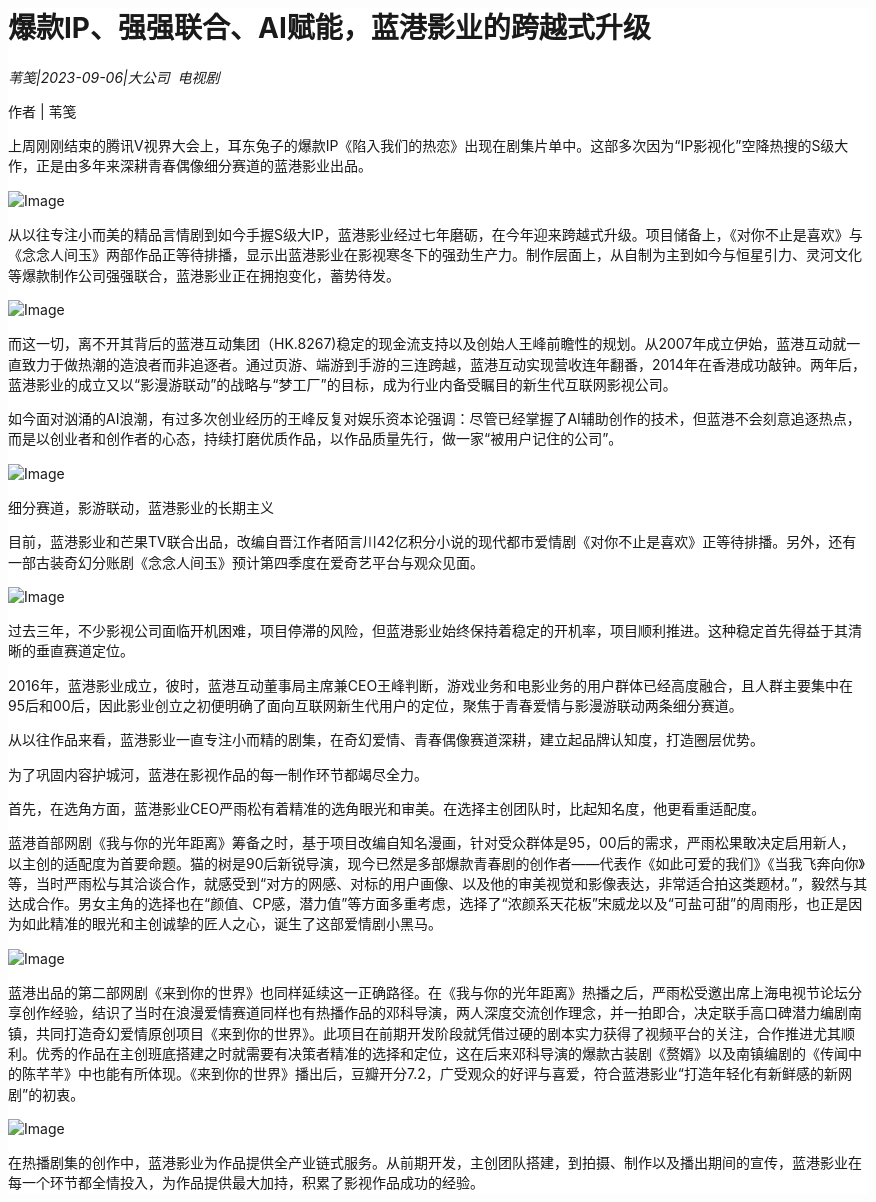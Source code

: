 # 爆款IP、强强联合、AI赋能，蓝港影业的跨越式升级

*苇笺|2023-09-06|大公司 
                                                电视剧*

作者 | 苇笺

上周刚刚结束的腾讯V视界大会上，耳东兔子的爆款IP《陷入我们的热恋》出现在剧集片单中。这部多次因为“IP影视化”空降热搜的S级大作，正是由多年来深耕青春偶像细分赛道的蓝港影业出品。

![Image](https://mp.toutiao.com/mp/agw/article_material/open_image/get?code=NDUyNTY4MzFlMjIwOTdlMmRkZDFhMDY2ZmRlZjhmMzksMTY5NDAwNjUzNTgzOA==)

从以往专注小而美的精品言情剧到如今手握S级大IP，蓝港影业经过七年磨砺，在今年迎来跨越式升级。项目储备上，《对你不止是喜欢》与《念念人间玉》两部作品正等待排播，显示出蓝港影业在影视寒冬下的强劲生产力。制作层面上，从自制为主到如今与恒星引力、灵河文化等爆款制作公司强强联合，蓝港影业正在拥抱变化，蓄势待发。

![Image](https://mp.toutiao.com/mp/agw/article_material/open_image/get?code=NTIxMGEwMDMzYWI4MGI2ZDRlNmQ2Njc2ZGU3MmY3N2IsMTY5NDAwNjUzNTgzOA==)

而这一切，离不开其背后的蓝港互动集团（HK.8267)稳定的现金流支持以及创始人王峰前瞻性的规划。从2007年成立伊始，蓝港互动就一直致力于做热潮的造浪者而非追逐者。通过页游、端游到手游的三连跨越，蓝港互动实现营收连年翻番，2014年在香港成功敲钟。两年后，蓝港影业的成立又以“影漫游联动”的战略与“梦工厂”的目标，成为行业内备受瞩目的新生代互联网影视公司。

如今面对汹涌的AI浪潮，有过多次创业经历的王峰反复对娱乐资本论强调：尽管已经掌握了AI辅助创作的技术，但蓝港不会刻意追逐热点，而是以创业者和创作者的心态，持续打磨优质作品，以作品质量先行，做一家“被用户记住的公司”。

![Image](https://mp.toutiao.com/mp/agw/article_material/open_image/get?code=YmJhMGIwNDcwZDc4NTVmM2Y3NzdmM2RiZjQ4ZWEwMzUsMTY5NDAwNjUzNTgzOA==)

细分赛道，影游联动，蓝港影业的长期主义

目前，蓝港影业和芒果TV联合出品，改编自晋江作者陌言川42亿积分小说的现代都市爱情剧《对你不止是喜欢》正等待排播。另外，还有一部古装奇幻分账剧《念念人间玉》预计第四季度在爱奇艺平台与观众见面。

![Image](https://mp.toutiao.com/mp/agw/article_material/open_image/get?code=MjllZjA5OTg4ZDFjMmQyNmQ0MTU2MmM0ZGNlZWExMmMsMTY5NDAwNjUzNTgzOA==)

过去三年，不少影视公司面临开机困难，项目停滞的风险，但蓝港影业始终保持着稳定的开机率，项目顺利推进。这种稳定首先得益于其清晰的垂直赛道定位。

2016年，蓝港影业成立，彼时，蓝港互动董事局主席兼CEO王峰判断，游戏业务和电影业务的用户群体已经高度融合，且人群主要集中在95后和00后，因此影业创立之初便明确了面向互联网新生代用户的定位，聚焦于青春爱情与影漫游联动两条细分赛道。

从以往作品来看，蓝港影业一直专注小而精的剧集，在奇幻爱情、青春偶像赛道深耕，建立起品牌认知度，打造圈层优势。

为了巩固内容护城河，蓝港在影视作品的每一制作环节都竭尽全力。

首先，在选角方面，蓝港影业CEO严雨松有着精准的选角眼光和审美。在选择主创团队时，比起知名度，他更看重适配度。

蓝港首部网剧《我与你的光年距离》筹备之时，基于项目改编自知名漫画，针对受众群体是95，00后的需求，严雨松果敢决定启用新人，以主创的适配度为首要命题。猫的树是90后新锐导演，现今已然是多部爆款青春剧的创作者——代表作《如此可爱的我们》《当我飞奔向你》等，当时严雨松与其洽谈合作，就感受到“对方的网感、对标的用户画像、以及他的审美视觉和影像表达，非常适合拍这类题材。”，毅然与其达成合作。男女主角的选择也在“颜值、CP感，潜力值”等方面多重考虑，选择了“浓颜系天花板”宋威龙以及“可盐可甜”的周雨彤，也正是因为如此精准的眼光和主创诚挚的匠人之心，诞生了这部爱情剧小黑马。

![Image](https://mp.toutiao.com/mp/agw/article_material/open_image/get?code=YzViODllZTY3YTI0MDUwZDY2NWZhZTdhMDNiZDg3MGUsMTY5NDAwNjUzNTgzOA==)

蓝港出品的第二部网剧《来到你的世界》也同样延续这一正确路径。在《我与你的光年距离》热播之后，严雨松受邀出席上海电视节论坛分享创作经验，结识了当时在浪漫爱情赛道同样也有热播作品的邓科导演，两人深度交流创作理念，并一拍即合，决定联手高口碑潜力编剧南镇，共同打造奇幻爱情原创项目《来到你的世界》。此项目在前期开发阶段就凭借过硬的剧本实力获得了视频平台的关注，合作推进尤其顺利。优秀的作品在主创班底搭建之时就需要有决策者精准的选择和定位，这在后来邓科导演的爆款古装剧《赘婿》以及南镇编剧的《传闻中的陈芊芊》中也能有所体现。《来到你的世界》播出后，豆瓣开分7.2，广受观众的好评与喜爱，符合蓝港影业“打造年轻化有新鲜感的新网剧”的初衷。

![Image](https://mp.toutiao.com/mp/agw/article_material/open_image/get?code=NzE2N2E5YTI2YjAxMjY3YmIwZGQxZjM4NzU1ZjMwNjMsMTY5NDAwNjUzNTgzOQ==)

在热播剧集的创作中，蓝港影业为作品提供全产业链式服务。从前期开发，主创团队搭建，到拍摄、制作以及播出期间的宣传，蓝港影业在每一个环节都全情投入，为作品提供最大加持，积累了影视作品成功的经验。
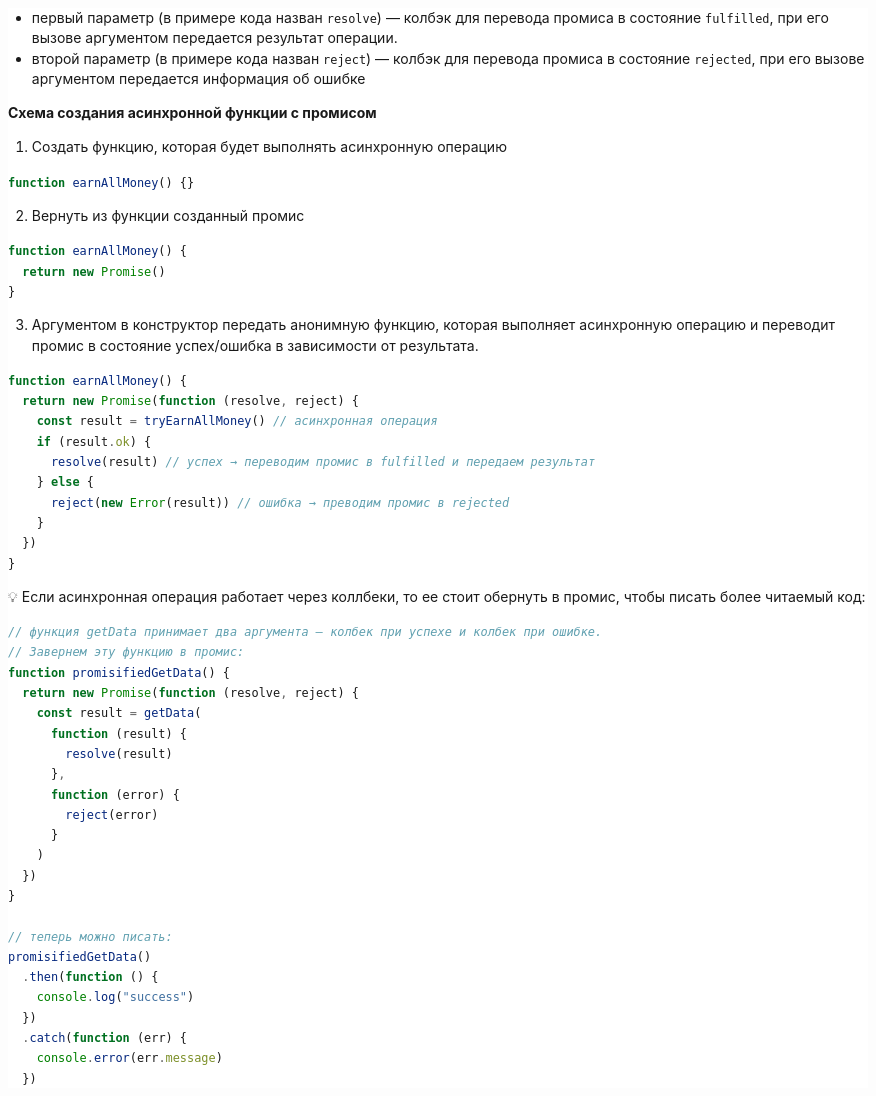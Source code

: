 - первый параметр (в примере кода назван `resolve`) — колбэк для перевода промиса в состояние `fulfilled`, при его вызове аргументом передается результат операции.
- второй параметр (в примере кода назван `reject`) — колбэк для перевода промиса в состояние `rejected`, при его вызове аргументом передается информация об ошибке

**Схема создания асинхронной функции с промисом**

1. Cоздать функцию, которая будет выполнять асинхронную операцию

```jsx
function earnAllMoney() {}
```

2.  Вернуть из функции созданный промис

```jsx
function earnAllMoney() {
  return new Promise()
}
```

3.  Аргументом в конструктор передать анонимную функцию, которая выполняет асинхронную операцию и переводит промис в состояние успех/ошибка в зависимости от результата.

```jsx
function earnAllMoney() {
  return new Promise(function (resolve, reject) {
    const result = tryEarnAllMoney() // асинхронная операция
    if (result.ok) {
      resolve(result) // успех → переводим промис в fulfilled и передаем результат
    } else {
      reject(new Error(result)) // ошибка → преводим промис в rejected
    }
  })
}
```

💡 Если асинхронная операция работает через коллбеки, то ее стоит обернуть в промис, чтобы писать более читаемый код:

```jsx
// функция getData принимает два аргумента — колбек при успехе и колбек при ошибке.
// Завернем эту функцию в промис:
function promisifiedGetData() {
  return new Promise(function (resolve, reject) {
    const result = getData(
      function (result) {
        resolve(result)
      },
      function (error) {
        reject(error)
      }
    )
  })
}

// теперь можно писать:
promisifiedGetData()
  .then(function () {
    console.log("success")
  })
  .catch(function (err) {
    console.error(err.message)
  })
```
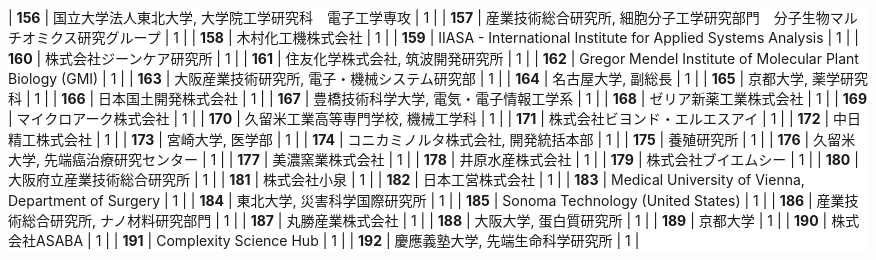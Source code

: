 | **156** | 国立大学法人東北大学, 大学院工学研究科　電子工学専攻                                                   | 1                    |
| **157** | 産業技術総合研究所, 細胞分子工学研究部門　分子生物マルチオミクス研究グループ                           | 1                    |
| **158** | 木村化工機株式会社                                                                                     | 1                    |
| **159** | IIASA - International Institute for Applied Systems Analysis                                           | 1                    |
| **160** | 株式会社ジーンケア研究所                                                                               | 1                    |
| **161** | 住友化学株式会社, 筑波開発研究所                                                                       | 1                    |
| **162** | Gregor Mendel Institute of Molecular Plant Biology (GMI)                                               | 1                    |
| **163** | 大阪産業技術研究所, 電子・機械システム研究部                                                           | 1                    |
| **164** | 名古屋大学, 副総長                                                                                     | 1                    |
| **165** | 京都大学, 薬学研究科                                                                                   | 1                    |
| **166** | 日本国土開発株式会社                                                                                   | 1                    |
| **167** | 豊橋技術科学大学, 電気・電子情報工学系                                                                 | 1                    |
| **168** | ゼリア新薬工業株式会社                                                                                 | 1                    |
| **169** | マイクロアーク株式会社                                                                                 | 1                    |
| **170** | 久留米工業高等専門学校, 機械工学科                                                                     | 1                    |
| **171** | 株式会社ビヨンド・エルエスアイ                                                                         | 1                    |
| **172** | 中日精工株式会社                                                                                       | 1                    |
| **173** | 宮崎大学, 医学部                                                                                       | 1                    |
| **174** | コニカミノルタ株式会社, 開発統括本部                                                                   | 1                    |
| **175** | 養殖研究所                                                                                             | 1                    |
| **176** | 久留米大学, 先端癌治療研究センター                                                                     | 1                    |
| **177** | 美濃窯業株式会社                                                                                       | 1                    |
| **178** | 井原水産株式会社                                                                                       | 1                    |
| **179** | 株式会社ブイエムシー                                                                                   | 1                    |
| **180** | 大阪府立産業技術総合研究所                                                                             | 1                    |
| **181** | 株式会社小泉                                                                                           | 1                    |
| **182** | 日本工営株式会社                                                                                       | 1                    |
| **183** | Medical University of Vienna, Department of Surgery                                                    | 1                    |
| **184** | 東北大学, 災害科学国際研究所                                                                           | 1                    |
| **185** | Sonoma Technology (United States)                                                                      | 1                    |
| **186** | 産業技術総合研究所, ナノ材料研究部門                                                                   | 1                    |
| **187** | 丸勝産業株式会社                                                                                       | 1                    |
| **188** | 大阪大学, 蛋白質研究所                                                                                 | 1                    |
| **189** | 京都大学                                                                                               | 1                    |
| **190** | 株式会社ASABA                                                                                          | 1                    |
| **191** | Complexity Science Hub                                                                                 | 1                    |
| **192** | 慶應義塾大学, 先端生命科学研究所                                                                       | 1                    |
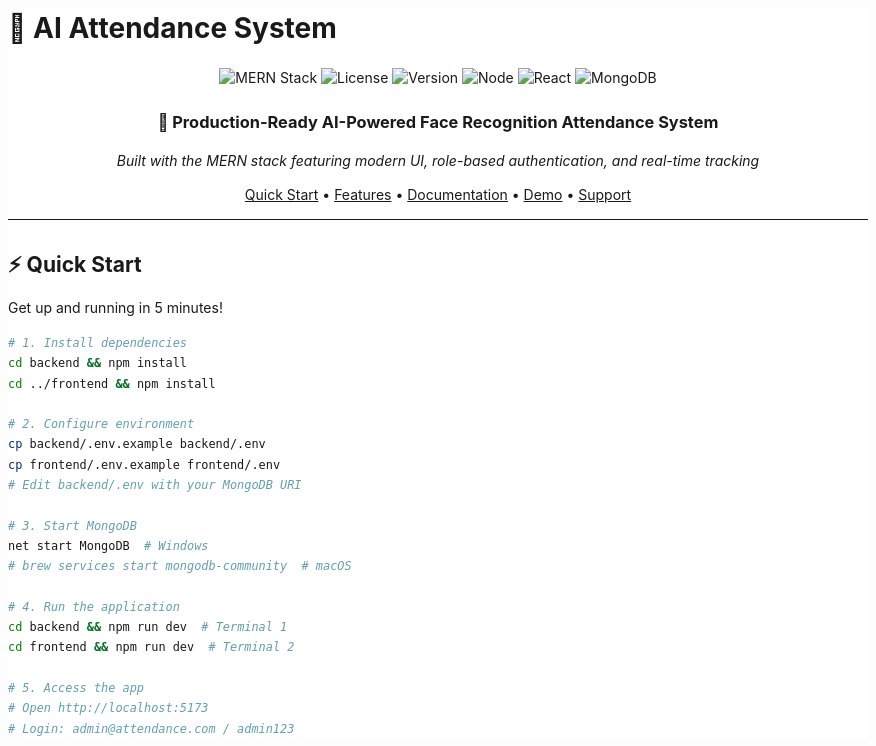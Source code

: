 # 🎯 AI Attendance System

<div align="center">

![MERN Stack](https://img.shields.io/badge/Stack-MERN-green)
![License](https://img.shields.io/badge/License-MIT-blue)
![Version](https://img.shields.io/badge/Version-1.0.0-orange)
![Node](https://img.shields.io/badge/Node-18+-brightgreen)
![React](https://img.shields.io/badge/React-18-blue)
![MongoDB](https://img.shields.io/badge/MongoDB-6+-green)

### 🚀 Production-Ready AI-Powered Face Recognition Attendance System

*Built with the MERN stack featuring modern UI, role-based authentication, and real-time tracking*

[Quick Start](#-quick-start) • [Features](#-features) • [Documentation](#-documentation) • [Demo](#-demo) • [Support](#-support)

</div>

---

## ⚡ Quick Start

Get up and running in 5 minutes!

```bash
# 1. Install dependencies
cd backend && npm install
cd ../frontend && npm install

# 2. Configure environment
cp backend/.env.example backend/.env
cp frontend/.env.example frontend/.env
# Edit backend/.env with your MongoDB URI

# 3. Start MongoDB
net start MongoDB  # Windows
# brew services start mongodb-community  # macOS

# 4. Run the application
cd backend && npm run dev  # Terminal 1
cd frontend && npm run dev  # Terminal 2

# 5. Access the app
# Open http://localhost:5173
# Login: admin@attendance.com / admin123
```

**WHAT IS BEING ASKED**
Give the number of lines in the entries above that include the string "blue". Write nothing but that number.

**ANSWER SECTION**
2